YOUR OBJECTIVE: Copy exactly, and only, the lines from the line containing "- Package manager." through the last line of the records below, both included.
Segment Start: RECORDS TO PROCESS
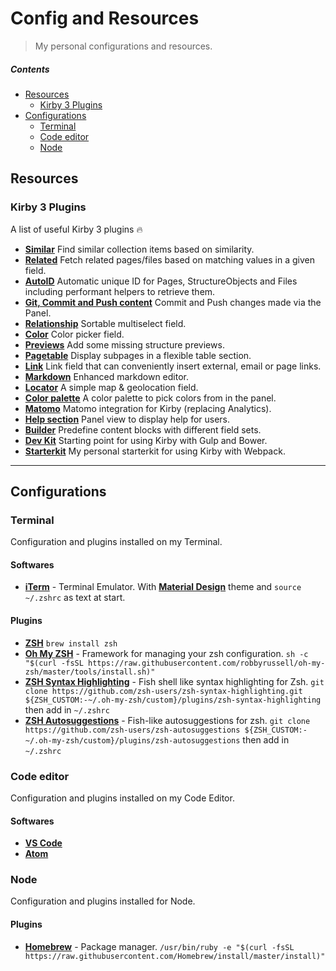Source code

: # Config and Resources

> My personal configurations and resources.

##### Contents

+ [Resources](#resources)
  + [Kirby 3 Plugins](#kirby-3-plugins)
+ [Configurations](#configurations)
  + [Terminal](#terminal)
  + [Code editor](#code-editor)
  + [Node](#node)

## Resources

### Kirby 3 Plugins
A list of useful Kirby 3 plugins 🔥

+ **[Similar](https://github.com/texnixe/kirby3-similar)** Find similar collection items based on similarity.
+ **[Related](https://github.com/texnixe/kirby3-related)** Fetch related pages/files based on matching values in a given field.
+ **[AutoID](https://github.com/bnomei/kirby3-autoid)** Automatic unique ID for Pages, StructureObjects and Files including performant helpers to retrieve them.
+ **[Git, Commit and Push content](https://github.com/blankogmbh/kirby-git-commit-and-push-content)** Commit and Push changes made via the Panel.
+ **[Relationship](https://github.com/olach/kirby3-relationship)** Sortable multiselect field. 
+ **[Color](https://github.com/TimOetting/kirby-color)** Color picker field.
+ **[Previews](https://github.com/sylvainjule/kirby-previews)** Add some missing structure previews.
+ **[Pagetable](https://github.com/sylvainjule/kirby-pagetable)** Display subpages in a flexible table section.
+ **[Link](https://github.com/medienbaecker/kirby-link-field)** Link field that can conveniently insert external, email or page links.
+ **[Markdown](https://github.com/sylvainjule/kirby-markdown-field)** Enhanced markdown editor.
+ **[Locator](https://github.com/sylvainjule/kirby-locator)** A simple map & geolocation field.
+ **[Color palette](https://github.com/sylvainjule/kirby-color-palette)** A color palette to pick colors from in the panel.
+ **[Matomo](https://github.com/sylvainjule/kirby-matomo)** Matomo integration for Kirby (replacing Analytics).
+ **[Help section](https://github.com/mgfagency/kirby-helpsection)** Panel view to display help for users.
+ **[Builder](https://github.com/TimOetting/kirby-builder)** Predefine content blocks with different field sets.
+ **[Dev Kit](https://github.com/julien-gargot/kirby-devkit/tree/v3)** Starting point for using Kirby with Gulp and Bower.
+ **[Starterkit](https://github.com/quentin-f451/kirby-starterkit)** My personal starterkit for using Kirby with Webpack.

----

## Configurations

### Terminal
Configuration and plugins installed on my Terminal.

#### Softwares
+ **[iTerm](https://www.iterm2.com)** - Terminal Emulator.
With **[Material Design](https://github.com/MartinSeeler/iterm2-material-design)** theme and `source ~/.zshrc` as text at start.

#### Plugins
+ **[ZSH](https://www.zsh.org)**
`brew install zsh`
+ **[Oh My ZSH](https://github.com/robbyrussell/oh-my-zsh)** - Framework for managing your zsh configuration.
`sh -c "$(curl -fsSL https://raw.githubusercontent.com/robbyrussell/oh-my-zsh/master/tools/install.sh)"`
+ **[ZSH Syntax Highlighting](https://github.com/zsh-users/zsh-syntax-highlighting)** - Fish shell like syntax highlighting for Zsh.
`git clone https://github.com/zsh-users/zsh-syntax-highlighting.git ${ZSH_CUSTOM:-~/.oh-my-zsh/custom}/plugins/zsh-syntax-highlighting` then add in `~/.zshrc`
+ **[ZSH Autosuggestions](https://github.com/zsh-users/zsh-autosuggestions)** - Fish-like autosuggestions for zsh.
`git clone https://github.com/zsh-users/zsh-autosuggestions ${ZSH_CUSTOM:-~/.oh-my-zsh/custom}/plugins/zsh-autosuggestions` then add in `~/.zshrc`

### Code editor
Configuration and plugins installed on my Code Editor.

#### Softwares
+ **[VS Code](https://code.visualstudio.com)**
+ **[Atom](https://atom.io)**

### Node
Configuration and plugins installed for Node.

#### Plugins 
+ **[Homebrew](https://brew.sh/index_fr)** - Package manager.
`/usr/bin/ruby -e "$(curl -fsSL https://raw.githubusercontent.com/Homebrew/install/master/install)"`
Segment End: RECORDS TO PROCESS
TASK ANSWER:
+ **[Homebrew](https://brew.sh/index_fr)** - Package manager.
`/usr/bin/ruby -e "$(curl -fsSL https://raw.githubusercontent.com/Homebrew/install/master/install)"`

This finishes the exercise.